Please write out the data below once more, exactly as it stands.

=== RECORDS SUPPLIED ===

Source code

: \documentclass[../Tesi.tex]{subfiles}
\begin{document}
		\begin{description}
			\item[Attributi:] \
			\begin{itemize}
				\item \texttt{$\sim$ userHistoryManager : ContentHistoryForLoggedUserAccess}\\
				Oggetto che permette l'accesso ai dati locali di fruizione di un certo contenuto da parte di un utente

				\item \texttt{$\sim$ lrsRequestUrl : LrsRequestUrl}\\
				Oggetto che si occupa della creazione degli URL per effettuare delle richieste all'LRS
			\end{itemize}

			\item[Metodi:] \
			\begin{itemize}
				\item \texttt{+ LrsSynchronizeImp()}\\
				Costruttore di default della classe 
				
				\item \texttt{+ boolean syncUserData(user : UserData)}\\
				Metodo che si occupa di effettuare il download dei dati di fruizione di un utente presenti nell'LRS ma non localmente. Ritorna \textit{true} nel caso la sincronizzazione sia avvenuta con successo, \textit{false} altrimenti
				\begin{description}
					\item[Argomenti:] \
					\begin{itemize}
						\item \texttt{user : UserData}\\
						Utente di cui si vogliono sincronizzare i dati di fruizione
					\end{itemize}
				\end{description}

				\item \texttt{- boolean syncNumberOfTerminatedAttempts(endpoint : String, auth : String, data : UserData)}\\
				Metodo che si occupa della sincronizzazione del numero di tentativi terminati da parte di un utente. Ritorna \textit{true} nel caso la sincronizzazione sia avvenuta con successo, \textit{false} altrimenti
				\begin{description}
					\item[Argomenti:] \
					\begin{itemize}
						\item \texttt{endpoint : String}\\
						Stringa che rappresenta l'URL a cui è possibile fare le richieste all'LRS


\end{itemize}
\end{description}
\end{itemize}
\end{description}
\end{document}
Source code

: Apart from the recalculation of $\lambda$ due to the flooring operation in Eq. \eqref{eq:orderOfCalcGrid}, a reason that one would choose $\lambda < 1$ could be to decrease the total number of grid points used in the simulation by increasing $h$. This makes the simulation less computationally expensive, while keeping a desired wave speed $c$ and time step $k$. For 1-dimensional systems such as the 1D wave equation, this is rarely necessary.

===

__RESULT FOR THIS EXERCISE__:
Source code

: \documentclass[../Tesi.tex]{subfiles}
\begin{document}
		\begin{description}
			\item[Attributi:] \
			\begin{itemize}
				\item \texttt{$\sim$ userHistoryManager : ContentHistoryForLoggedUserAccess}\\
				Oggetto che permette l'accesso ai dati locali di fruizione di un certo contenuto da parte di un utente

				\item \texttt{$\sim$ lrsRequestUrl : LrsRequestUrl}\\
				Oggetto che si occupa della creazione degli URL per effettuare delle richieste all'LRS
			\end{itemize}

			\item[Metodi:] \
			\begin{itemize}
				\item \texttt{+ LrsSynchronizeImp()}\\
				Costruttore di default della classe 
				
				\item \texttt{+ boolean syncUserData(user : UserData)}\\
				Metodo che si occupa di effettuare il download dei dati di fruizione di un utente presenti nell'LRS ma non localmente. Ritorna \textit{true} nel caso la sincronizzazione sia avvenuta con successo, \textit{false} altrimenti
				\begin{description}
					\item[Argomenti:] \
					\begin{itemize}
						\item \texttt{user : UserData}\\
						Utente di cui si vogliono sincronizzare i dati di fruizione
					\end{itemize}
				\end{description}

				\item \texttt{- boolean syncNumberOfTerminatedAttempts(endpoint : String, auth : String, data : UserData)}\\
				Metodo che si occupa della sincronizzazione del numero di tentativi terminati da parte di un utente. Ritorna \textit{true} nel caso la sincronizzazione sia avvenuta con successo, \textit{false} altrimenti
				\begin{description}
					\item[Argomenti:] \
					\begin{itemize}
						\item \texttt{endpoint : String}\\
						Stringa che rappresenta l'URL a cui è possibile fare le richieste all'LRS


\end{itemize}
\end{description}
\end{itemize}
\end{description}
\end{document}
Source code

: Apart from the recalculation of $\lambda$ due to the flooring operation in Eq. \eqref{eq:orderOfCalcGrid}, a reason that one would choose $\lambda < 1$ could be to decrease the total number of grid points used in the simulation by increasing $h$. This makes the simulation less computationally expensive, while keeping a desired wave speed $c$ and time step $k$. For 1-dimensional systems such as the 1D wave equation, this is rarely necessary.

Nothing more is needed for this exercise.